The Czech property market is bouncing back after a challenging period marked by high interest rates and subdued demand since 2022. Unfortunately for potential homebuyers, prices are expected to keep rising this year.
As we move through 2025, several trends will shape the real estate landscape. Here’s what to expect whether you’re renting, buying, or investing in a property this year.
1. Rents and property prices will rise
Property prices in Czechia are forecasted to rise significantly in 2025. Data from European Housing Services and Bezrealitky predicts that average rents will grow by 17 percent, mirroring 2024 levels.
Prague, already the most expensive rental region at CZK 412 per square meter in 2024, may see marginally slower growth. However, owner-occupied housing prices are expected to increase by 5 to 10 percent, continuing trends from the last two years. A family house in Prague now costs an average of CZK 108,000 per square meter.
TIP: With rents and prices on the rise, locking in current rates may save you money. Delaying a decision could lead to higher costs in the near future.
2. Demand will surge—especially for older homes
The demand for housing is expected to grow amid a shortage of new construction projets. Many buyers and renters are turning to older properties as an affordable alternative to expensive or unavailable new builds.
Real estate expert Lumír Kunz from real estate firm FérMakléři.cz told the Czech News Agency that a potential drop in mortgage rates could also drive up prices for well-maintained older homes.
TIP: Older properties can be more affordable and readily available. Evaluate whether their price reflects market trends and potential for future appreciation. Make sure they are compliant with energy standards.
3. Institutional rental housing will grow
Institutional rental housing—professionally managed apartments catering to affluent clients—is poised for further growth. Following a strong 2024, experts predict that investment funds and large companies will expand their rental housing portfolios, particularly in Prague.
For instance, Penta Real Estate plans to build hundreds of micro-apartments in the capital. Thousands of new rental units are expected in Prague in the coming years.
TIP: This sector is stable and potentially lucrative, but not cheap. For investors, focusing on long-term properties with professional management could yield reliable returns.
4. Mortgage rates may hurt family buyers
The family home market, heavily reliant on mortgages, remains sluggish due to elevated interest rates. Many potential buyers have stayed on the sidelines, slowing the construction of single-family homes.
Experts warn that mortgage rates are unlikely to drop significantly this year, making it harder for families to enter the market.
TIP: Families should focus on securing the best possible mortgage rates. Tools like Banky.cz provide useful comparisons of available mortgage options in Czechia.
5. Commercial real estate offers an investment opportunity
Commercial real estate is experiencing a resurgence, with both domestic and foreign investors showing strong interest. Sectors like office buildings, hotels, and multifunctional spaces are thriving. For example, the Prague Hilton Hotel recently sold for EUR 300 million (CZK 7.5 billion).

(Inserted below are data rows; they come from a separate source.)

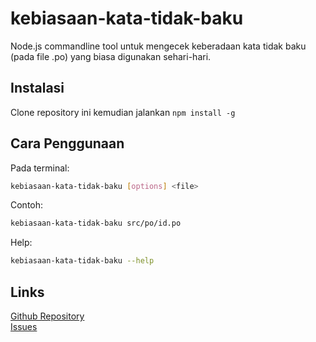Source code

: # kebiasaan-kata-tidak-baku
Node.js commandline tool untuk mengecek keberadaan kata tidak baku (pada file .po) yang biasa digunakan sehari-hari.
## Instalasi
Clone repository ini kemudian jalankan ``npm install -g``
## Cara Penggunaan
Pada terminal:
```bash
kebiasaan-kata-tidak-baku [options] <file>
```
Contoh:
```bash
kebiasaan-kata-tidak-baku src/po/id.po
```
Help:
```bash
kebiasaan-kata-tidak-baku --help
```
## Links
[Github Repository](https://github.com/Arsfiqball/kebiasaan-kata-tidak-baku) <br>
[Issues](https://github.com/Arsfiqball/kebiasaan-kata-tidak-baku/issues)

Logistics and shopping centers also remain in high demand due to the expanding e-commerce sector. However, the office market is tight, with a lack of modern spaces driving up prices and competition.
TIP: Investing in commercial properties that meet modern standards—such as energy efficiency and flexible layouts—can yield strong returns. Focus on assets that align with EU criteria to capture future demand.